> [Problem to solve]
Check every line of the data below for the word "season", then give only the number of lines that have it.

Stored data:
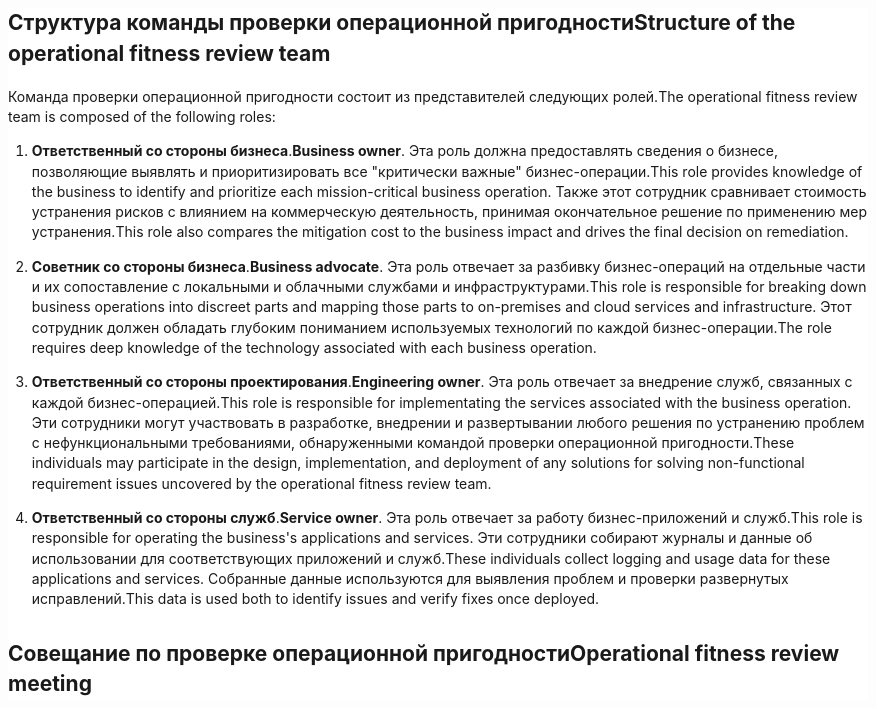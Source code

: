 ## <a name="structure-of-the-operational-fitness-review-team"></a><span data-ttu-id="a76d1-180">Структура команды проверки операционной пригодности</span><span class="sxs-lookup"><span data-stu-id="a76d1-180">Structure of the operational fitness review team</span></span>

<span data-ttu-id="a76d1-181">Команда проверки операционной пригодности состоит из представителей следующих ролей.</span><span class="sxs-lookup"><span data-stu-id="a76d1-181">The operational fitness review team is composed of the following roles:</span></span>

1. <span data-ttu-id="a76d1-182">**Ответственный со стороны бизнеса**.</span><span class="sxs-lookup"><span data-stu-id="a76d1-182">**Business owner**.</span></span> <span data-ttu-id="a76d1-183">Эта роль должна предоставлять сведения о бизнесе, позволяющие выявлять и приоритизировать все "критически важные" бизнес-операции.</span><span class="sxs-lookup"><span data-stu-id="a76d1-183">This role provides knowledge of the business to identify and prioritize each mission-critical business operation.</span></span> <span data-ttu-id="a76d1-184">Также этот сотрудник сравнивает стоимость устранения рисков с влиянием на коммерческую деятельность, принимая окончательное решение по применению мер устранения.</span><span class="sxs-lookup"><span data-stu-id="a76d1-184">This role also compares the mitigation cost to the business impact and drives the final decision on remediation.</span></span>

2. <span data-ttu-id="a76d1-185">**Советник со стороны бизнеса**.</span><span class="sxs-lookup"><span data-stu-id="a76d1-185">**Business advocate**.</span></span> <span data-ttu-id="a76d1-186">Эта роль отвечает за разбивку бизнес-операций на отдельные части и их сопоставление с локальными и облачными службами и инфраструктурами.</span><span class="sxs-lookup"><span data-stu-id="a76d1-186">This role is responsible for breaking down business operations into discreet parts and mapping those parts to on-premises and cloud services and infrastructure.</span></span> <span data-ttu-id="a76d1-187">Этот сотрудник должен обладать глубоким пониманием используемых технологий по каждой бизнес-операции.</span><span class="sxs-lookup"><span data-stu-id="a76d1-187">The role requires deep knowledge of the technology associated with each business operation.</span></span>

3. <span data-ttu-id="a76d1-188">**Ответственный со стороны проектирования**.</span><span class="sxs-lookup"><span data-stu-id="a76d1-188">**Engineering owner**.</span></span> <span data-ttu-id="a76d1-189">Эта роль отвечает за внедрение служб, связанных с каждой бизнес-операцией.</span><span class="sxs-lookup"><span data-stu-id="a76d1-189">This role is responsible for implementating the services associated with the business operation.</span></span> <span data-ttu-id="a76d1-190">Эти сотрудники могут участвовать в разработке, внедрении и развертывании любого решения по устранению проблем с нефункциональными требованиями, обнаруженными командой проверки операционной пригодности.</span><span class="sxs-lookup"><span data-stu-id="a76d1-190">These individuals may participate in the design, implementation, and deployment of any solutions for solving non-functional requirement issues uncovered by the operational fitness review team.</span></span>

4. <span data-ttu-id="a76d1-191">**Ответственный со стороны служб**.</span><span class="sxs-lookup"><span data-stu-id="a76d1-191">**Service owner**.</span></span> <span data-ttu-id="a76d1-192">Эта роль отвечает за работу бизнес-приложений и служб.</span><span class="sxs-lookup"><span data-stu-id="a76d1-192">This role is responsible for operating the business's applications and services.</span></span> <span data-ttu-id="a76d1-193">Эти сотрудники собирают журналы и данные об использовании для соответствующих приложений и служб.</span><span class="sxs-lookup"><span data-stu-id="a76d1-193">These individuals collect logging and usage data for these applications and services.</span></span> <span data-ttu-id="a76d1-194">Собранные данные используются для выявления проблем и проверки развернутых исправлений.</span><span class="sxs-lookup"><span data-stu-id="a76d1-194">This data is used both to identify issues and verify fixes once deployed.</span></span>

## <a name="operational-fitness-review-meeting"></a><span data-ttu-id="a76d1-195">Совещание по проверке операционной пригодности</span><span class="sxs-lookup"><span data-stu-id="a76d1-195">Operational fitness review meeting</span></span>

* * *

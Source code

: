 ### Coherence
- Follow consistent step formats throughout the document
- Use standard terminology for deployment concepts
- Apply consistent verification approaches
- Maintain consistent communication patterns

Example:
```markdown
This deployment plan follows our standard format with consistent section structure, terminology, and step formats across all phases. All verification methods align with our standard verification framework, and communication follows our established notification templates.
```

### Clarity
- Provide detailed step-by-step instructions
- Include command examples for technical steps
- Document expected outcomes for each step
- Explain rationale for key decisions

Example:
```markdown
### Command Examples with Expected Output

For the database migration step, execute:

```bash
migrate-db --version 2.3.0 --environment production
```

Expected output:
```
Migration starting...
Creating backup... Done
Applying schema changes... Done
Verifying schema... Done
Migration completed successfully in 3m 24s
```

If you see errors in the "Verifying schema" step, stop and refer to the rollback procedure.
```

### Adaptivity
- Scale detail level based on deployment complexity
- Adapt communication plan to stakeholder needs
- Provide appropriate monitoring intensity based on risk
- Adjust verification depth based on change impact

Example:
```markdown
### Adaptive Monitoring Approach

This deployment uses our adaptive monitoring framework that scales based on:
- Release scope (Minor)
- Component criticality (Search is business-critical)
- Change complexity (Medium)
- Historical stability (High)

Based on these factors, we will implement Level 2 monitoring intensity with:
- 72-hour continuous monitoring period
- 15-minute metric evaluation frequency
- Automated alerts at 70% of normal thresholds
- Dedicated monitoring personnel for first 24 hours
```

--

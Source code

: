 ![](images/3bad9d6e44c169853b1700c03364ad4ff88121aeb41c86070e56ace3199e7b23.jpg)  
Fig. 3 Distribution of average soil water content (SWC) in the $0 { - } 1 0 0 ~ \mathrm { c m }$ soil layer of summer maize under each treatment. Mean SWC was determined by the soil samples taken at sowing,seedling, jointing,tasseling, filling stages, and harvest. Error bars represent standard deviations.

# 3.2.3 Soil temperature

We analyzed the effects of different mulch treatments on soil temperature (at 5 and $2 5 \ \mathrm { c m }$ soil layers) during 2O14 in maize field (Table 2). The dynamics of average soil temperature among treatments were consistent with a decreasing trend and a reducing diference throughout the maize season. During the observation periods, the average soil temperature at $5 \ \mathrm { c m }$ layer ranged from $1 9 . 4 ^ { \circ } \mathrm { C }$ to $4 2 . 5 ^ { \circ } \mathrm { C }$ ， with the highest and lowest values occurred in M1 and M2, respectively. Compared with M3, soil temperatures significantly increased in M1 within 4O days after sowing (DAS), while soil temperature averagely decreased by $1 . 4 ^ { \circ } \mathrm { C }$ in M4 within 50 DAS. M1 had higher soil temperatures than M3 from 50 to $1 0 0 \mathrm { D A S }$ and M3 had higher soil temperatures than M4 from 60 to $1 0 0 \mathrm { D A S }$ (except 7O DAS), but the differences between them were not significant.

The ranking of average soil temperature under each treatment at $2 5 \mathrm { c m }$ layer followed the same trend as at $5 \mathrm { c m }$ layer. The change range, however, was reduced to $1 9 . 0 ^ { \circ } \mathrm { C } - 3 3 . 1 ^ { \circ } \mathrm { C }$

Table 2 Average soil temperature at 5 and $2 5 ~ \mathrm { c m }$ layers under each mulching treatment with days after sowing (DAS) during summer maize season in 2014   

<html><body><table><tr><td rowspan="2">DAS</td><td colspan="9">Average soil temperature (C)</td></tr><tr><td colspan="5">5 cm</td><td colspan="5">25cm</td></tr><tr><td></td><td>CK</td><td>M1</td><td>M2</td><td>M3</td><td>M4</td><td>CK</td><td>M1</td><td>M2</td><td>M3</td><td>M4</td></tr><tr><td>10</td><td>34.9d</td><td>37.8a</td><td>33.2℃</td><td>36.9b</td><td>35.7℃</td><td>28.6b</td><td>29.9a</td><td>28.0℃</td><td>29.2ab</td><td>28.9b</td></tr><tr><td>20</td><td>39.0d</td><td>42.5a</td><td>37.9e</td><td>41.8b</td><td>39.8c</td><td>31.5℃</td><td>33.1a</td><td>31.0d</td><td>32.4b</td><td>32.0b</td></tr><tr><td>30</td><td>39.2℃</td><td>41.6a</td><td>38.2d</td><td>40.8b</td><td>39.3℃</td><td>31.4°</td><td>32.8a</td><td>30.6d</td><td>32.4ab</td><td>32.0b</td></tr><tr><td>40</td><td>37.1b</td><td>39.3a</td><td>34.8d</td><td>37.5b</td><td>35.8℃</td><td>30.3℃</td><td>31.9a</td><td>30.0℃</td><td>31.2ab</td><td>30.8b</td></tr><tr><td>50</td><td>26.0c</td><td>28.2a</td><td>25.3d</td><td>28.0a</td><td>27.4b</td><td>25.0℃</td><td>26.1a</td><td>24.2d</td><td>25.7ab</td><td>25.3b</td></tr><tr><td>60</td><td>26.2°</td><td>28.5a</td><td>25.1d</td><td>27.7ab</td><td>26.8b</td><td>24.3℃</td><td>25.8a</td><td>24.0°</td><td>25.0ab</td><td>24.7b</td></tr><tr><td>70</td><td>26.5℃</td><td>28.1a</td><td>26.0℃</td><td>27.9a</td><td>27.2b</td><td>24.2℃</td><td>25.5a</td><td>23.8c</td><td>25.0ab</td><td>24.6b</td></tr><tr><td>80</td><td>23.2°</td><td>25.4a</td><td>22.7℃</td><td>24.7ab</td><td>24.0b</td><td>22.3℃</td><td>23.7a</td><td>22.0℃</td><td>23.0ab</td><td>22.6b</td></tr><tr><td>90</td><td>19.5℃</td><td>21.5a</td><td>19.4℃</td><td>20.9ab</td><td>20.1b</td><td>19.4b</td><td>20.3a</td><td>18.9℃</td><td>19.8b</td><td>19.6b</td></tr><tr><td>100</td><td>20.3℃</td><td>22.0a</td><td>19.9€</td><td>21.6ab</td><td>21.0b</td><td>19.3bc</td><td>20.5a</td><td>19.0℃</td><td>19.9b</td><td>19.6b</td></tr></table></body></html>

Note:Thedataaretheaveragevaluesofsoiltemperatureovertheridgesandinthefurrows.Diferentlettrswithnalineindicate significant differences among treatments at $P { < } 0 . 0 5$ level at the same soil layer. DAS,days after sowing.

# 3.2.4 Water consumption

> [Answer for this exercise]
2